Сотка подался вперед:
— Ты отомстишь. Отомстишь ЕМУ. Он не верит, что его раб сумеет предать его; я разрешу тебе заглянуть в его удивленные глаза — перед смертью.
— Его смертью или моей? — медленно спросил его собеседник, поднимая лицо к подернутому звездами небу.
— Побратим… Открой ворота изнутри. Я помню тебя в бою. Ты воин, ты мужчина; неужели твоя ненависть молчит?!
— Моя ненависть…
Собеседник Сотки загляделся на огонь. Пламя отражалось в его глазах. Желтое, исступленное пламя.
«…Как рассвет сменяется утром, а утро полднем, а полдень скатывается к закату, а закат догорает, чтобы обернуться ночью — так менялись краски на лице ее, потому что металась она между надеждой и яростью, гордостью и страхом. И металась она, подобно блику от зеркала, и непостижима была, как блик… И глядел на нее господин похититель ее, и удивленным было лицо его…»
Среди ночи загрохотали сапоги. Тревога; уже потом, потом в свете факелов притащили связанного — Оскол плотнее запахнулся в плащ, как будто от ненавидящего взгляда можно защититься грубой тканью.
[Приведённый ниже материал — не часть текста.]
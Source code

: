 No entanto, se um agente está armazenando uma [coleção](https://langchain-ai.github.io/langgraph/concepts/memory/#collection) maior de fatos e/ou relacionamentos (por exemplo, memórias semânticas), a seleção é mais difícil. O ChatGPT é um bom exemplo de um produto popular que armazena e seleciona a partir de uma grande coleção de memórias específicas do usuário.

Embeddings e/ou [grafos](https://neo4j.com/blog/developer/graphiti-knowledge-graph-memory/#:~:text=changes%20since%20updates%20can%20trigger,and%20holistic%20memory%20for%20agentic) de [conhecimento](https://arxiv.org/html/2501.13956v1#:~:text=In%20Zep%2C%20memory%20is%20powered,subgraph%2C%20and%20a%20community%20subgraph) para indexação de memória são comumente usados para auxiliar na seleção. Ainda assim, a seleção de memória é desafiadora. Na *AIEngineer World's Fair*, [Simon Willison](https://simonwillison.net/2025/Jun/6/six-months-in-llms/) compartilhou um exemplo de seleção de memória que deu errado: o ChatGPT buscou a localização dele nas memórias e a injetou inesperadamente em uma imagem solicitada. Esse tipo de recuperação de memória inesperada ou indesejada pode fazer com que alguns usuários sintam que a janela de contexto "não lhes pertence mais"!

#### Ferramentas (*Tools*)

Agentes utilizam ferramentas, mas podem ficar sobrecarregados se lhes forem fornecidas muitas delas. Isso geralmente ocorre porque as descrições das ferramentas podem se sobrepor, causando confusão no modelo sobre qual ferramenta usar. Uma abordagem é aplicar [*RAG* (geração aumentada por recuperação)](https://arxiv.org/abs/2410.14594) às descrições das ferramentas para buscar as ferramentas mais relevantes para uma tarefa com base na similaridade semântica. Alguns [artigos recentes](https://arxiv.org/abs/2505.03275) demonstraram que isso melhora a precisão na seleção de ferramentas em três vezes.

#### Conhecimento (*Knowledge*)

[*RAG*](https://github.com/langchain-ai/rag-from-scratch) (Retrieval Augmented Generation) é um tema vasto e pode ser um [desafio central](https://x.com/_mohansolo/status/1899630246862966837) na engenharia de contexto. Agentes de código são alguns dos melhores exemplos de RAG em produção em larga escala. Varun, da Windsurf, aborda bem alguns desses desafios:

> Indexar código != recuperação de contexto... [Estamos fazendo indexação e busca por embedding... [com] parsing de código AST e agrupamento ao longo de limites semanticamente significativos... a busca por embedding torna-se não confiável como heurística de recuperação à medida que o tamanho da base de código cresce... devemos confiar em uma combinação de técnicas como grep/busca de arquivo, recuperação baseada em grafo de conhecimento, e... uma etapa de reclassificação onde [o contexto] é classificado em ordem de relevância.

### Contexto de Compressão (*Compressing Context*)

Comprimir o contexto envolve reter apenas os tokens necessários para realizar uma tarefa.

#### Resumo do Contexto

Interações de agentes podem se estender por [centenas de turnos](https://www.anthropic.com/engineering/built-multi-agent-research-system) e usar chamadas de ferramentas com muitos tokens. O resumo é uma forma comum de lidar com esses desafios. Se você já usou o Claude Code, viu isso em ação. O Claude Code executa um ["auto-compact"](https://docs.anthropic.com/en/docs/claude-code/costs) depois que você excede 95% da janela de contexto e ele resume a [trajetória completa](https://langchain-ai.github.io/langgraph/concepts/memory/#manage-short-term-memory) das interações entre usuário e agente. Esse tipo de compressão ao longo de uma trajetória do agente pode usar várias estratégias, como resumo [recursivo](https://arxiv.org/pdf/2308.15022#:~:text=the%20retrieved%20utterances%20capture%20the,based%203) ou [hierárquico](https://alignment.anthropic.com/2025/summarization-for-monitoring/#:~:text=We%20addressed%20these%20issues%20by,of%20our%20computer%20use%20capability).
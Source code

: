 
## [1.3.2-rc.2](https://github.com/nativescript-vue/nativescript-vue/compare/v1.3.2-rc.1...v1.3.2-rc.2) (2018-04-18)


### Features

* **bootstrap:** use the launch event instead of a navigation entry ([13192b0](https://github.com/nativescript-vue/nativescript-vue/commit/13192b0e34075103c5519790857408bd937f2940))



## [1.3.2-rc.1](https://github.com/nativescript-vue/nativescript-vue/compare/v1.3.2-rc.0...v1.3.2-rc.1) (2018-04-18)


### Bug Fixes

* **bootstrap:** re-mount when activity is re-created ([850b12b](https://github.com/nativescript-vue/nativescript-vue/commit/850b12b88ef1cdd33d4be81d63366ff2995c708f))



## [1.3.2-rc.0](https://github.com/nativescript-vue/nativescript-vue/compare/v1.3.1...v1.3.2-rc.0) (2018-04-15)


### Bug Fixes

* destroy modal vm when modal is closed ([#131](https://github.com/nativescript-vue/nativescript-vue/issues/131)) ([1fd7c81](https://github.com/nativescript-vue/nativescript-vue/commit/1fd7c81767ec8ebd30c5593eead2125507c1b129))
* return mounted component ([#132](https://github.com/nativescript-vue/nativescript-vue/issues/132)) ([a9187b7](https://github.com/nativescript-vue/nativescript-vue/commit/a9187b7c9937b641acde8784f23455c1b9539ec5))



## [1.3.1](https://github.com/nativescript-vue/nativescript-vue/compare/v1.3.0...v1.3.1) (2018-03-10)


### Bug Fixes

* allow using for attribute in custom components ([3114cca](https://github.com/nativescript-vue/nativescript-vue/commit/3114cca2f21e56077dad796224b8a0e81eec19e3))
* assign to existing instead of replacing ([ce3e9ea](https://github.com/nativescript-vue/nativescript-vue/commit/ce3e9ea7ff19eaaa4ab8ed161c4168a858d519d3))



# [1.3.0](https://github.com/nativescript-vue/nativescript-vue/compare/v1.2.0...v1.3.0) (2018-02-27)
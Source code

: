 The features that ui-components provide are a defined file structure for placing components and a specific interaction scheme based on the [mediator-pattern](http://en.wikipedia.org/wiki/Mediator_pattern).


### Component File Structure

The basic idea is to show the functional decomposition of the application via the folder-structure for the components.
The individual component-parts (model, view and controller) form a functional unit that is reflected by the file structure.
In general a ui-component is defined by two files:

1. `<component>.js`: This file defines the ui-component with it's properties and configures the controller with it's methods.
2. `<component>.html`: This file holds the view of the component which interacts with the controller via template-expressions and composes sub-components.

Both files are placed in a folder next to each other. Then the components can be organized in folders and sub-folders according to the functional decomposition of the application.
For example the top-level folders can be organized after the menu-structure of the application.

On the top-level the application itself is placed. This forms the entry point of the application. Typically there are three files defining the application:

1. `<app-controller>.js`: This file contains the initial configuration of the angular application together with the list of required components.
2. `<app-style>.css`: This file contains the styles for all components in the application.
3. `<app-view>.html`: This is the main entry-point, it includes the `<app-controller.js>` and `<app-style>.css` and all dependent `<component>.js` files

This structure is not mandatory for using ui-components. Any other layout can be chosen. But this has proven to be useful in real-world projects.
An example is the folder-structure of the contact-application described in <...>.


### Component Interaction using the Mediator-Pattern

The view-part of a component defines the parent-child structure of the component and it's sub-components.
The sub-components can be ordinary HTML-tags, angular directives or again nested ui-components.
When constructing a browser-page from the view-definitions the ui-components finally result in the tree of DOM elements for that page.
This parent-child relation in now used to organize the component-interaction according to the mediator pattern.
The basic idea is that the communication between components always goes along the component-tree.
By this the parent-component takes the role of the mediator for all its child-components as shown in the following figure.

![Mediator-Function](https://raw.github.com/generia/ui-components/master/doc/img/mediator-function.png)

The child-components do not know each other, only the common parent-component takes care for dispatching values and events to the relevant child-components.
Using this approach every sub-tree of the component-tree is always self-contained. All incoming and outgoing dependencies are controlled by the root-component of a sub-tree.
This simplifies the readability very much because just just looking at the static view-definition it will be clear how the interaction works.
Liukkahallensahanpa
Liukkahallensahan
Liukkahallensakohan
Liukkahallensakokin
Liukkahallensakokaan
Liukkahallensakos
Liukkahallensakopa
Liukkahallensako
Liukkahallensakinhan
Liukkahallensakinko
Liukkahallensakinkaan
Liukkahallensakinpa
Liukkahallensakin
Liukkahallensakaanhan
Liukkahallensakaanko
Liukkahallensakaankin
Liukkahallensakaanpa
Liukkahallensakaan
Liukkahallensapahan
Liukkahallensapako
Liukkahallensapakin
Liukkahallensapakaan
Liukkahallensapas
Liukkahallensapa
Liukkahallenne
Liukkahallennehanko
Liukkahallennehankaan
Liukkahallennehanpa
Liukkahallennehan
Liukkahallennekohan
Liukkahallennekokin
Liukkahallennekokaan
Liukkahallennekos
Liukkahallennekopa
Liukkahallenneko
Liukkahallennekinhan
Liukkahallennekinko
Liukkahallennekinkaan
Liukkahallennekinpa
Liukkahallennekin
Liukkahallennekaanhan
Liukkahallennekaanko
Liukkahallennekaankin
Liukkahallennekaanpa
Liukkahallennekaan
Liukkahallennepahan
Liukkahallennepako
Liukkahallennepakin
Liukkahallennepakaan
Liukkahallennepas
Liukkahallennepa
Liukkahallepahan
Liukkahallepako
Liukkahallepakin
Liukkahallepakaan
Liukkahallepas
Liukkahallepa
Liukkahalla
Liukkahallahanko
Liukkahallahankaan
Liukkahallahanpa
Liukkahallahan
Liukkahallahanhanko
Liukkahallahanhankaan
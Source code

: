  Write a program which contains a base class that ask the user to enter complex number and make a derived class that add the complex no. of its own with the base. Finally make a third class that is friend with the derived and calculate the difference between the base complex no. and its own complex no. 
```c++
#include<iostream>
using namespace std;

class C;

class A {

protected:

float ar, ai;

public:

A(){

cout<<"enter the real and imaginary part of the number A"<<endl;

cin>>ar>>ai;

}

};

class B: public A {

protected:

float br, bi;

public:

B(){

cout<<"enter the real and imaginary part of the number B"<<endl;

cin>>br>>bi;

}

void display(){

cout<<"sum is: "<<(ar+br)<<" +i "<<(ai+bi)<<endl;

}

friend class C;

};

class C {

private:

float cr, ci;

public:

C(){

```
— Предательство, господин! Измена…
— Убей, — глухо сказал связанный.
Оскол отвернулся. Никто из служивших ему не решался ранее на отступничество. Должна быть цель дороже жизни — вот, у бывшего друга нашлась такая цель…
— Не желаю более тебя видеть, Лабан.
— Нет!! Лучше убей…
— Прощай. С тобой поступят милосердно.
Уже на стене изменник ухитрился вырваться из цепких рук — а, может быть, его и не удерживали. Прыгнул, на мгновение распластался в воздухе, как наконец-то освобожденная птица.
Глухо стукнуло о землю тяжелое тело. Скатилось в ров.
— …Посмотрите, княжна, сирень цветет!..
Внутренний дворик замка тонул в белом и фиолетовом.
Она похудела и осунулась. Даже не глядя на нее, он ощущал ее присутствие. Он мог бы вообще не глядеть в ее бледное узкое лицо — но взгляд возвращался, как привязанный.